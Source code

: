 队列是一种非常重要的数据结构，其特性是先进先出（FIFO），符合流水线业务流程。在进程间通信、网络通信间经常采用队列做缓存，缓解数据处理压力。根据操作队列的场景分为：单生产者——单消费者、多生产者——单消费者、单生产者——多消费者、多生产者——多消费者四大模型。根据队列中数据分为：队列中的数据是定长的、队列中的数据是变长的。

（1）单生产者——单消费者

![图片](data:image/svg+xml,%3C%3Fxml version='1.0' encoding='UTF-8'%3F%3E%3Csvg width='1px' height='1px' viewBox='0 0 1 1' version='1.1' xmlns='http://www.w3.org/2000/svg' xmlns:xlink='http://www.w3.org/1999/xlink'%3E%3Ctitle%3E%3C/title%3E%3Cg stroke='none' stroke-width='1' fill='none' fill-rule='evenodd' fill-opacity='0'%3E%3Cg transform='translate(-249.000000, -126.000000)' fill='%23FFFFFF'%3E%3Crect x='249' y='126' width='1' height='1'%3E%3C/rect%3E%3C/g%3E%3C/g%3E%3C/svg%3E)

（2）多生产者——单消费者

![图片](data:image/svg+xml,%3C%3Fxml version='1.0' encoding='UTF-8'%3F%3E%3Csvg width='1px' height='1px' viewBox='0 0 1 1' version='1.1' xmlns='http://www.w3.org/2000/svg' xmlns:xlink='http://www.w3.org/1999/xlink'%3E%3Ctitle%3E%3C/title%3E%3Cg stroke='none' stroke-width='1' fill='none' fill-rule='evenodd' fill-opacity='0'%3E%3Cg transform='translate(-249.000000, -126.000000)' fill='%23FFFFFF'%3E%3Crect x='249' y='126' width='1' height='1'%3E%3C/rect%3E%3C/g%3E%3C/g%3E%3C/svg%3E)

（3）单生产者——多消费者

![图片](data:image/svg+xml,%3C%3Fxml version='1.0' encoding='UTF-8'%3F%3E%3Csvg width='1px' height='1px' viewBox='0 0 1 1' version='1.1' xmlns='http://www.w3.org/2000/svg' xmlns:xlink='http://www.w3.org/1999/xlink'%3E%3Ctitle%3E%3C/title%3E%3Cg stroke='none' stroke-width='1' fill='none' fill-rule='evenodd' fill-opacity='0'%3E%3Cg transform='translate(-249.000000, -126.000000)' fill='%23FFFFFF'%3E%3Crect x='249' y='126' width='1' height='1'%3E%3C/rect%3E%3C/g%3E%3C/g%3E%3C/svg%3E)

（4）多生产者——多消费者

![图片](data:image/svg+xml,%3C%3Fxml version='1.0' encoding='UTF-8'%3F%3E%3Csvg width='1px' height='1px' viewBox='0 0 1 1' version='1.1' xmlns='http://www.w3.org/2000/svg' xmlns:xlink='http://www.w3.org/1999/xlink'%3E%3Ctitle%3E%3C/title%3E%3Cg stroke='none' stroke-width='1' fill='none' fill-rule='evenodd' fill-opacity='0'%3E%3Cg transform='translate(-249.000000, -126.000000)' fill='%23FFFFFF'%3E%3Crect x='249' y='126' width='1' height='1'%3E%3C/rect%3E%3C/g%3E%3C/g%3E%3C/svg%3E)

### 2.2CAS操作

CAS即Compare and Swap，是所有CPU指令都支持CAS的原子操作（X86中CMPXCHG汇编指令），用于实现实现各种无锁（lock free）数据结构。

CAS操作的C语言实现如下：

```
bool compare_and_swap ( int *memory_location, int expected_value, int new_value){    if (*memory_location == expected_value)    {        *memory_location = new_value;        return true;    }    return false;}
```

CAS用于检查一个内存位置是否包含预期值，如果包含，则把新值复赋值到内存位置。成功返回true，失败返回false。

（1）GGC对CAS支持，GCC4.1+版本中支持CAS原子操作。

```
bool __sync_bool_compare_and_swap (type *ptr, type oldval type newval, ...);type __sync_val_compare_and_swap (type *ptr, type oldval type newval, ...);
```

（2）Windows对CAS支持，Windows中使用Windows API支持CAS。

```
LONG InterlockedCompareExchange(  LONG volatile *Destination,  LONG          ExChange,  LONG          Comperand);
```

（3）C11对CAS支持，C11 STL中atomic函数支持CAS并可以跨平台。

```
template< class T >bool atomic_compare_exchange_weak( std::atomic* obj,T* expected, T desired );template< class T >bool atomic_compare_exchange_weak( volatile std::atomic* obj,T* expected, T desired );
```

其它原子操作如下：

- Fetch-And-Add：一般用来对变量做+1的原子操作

**What you should do:**
Among the lines of the data, which ones contain the word "多生产者"? Show them.

**Expected answer:**
: 队列是一种非常重要的数据结构，其特性是先进先出（FIFO），符合流水线业务流程。在进程间通信、网络通信间经常采用队列做缓存，缓解数据处理压力。根据操作队列的场景分为：单生产者——单消费者、多生产者——单消费者、单生产者——多消费者、多生产者——多消费者四大模型。根据队列中数据分为：队列中的数据是定长的、队列中的数据是变长的。
（2）多生产者——单消费者
（4）多生产者——多消费者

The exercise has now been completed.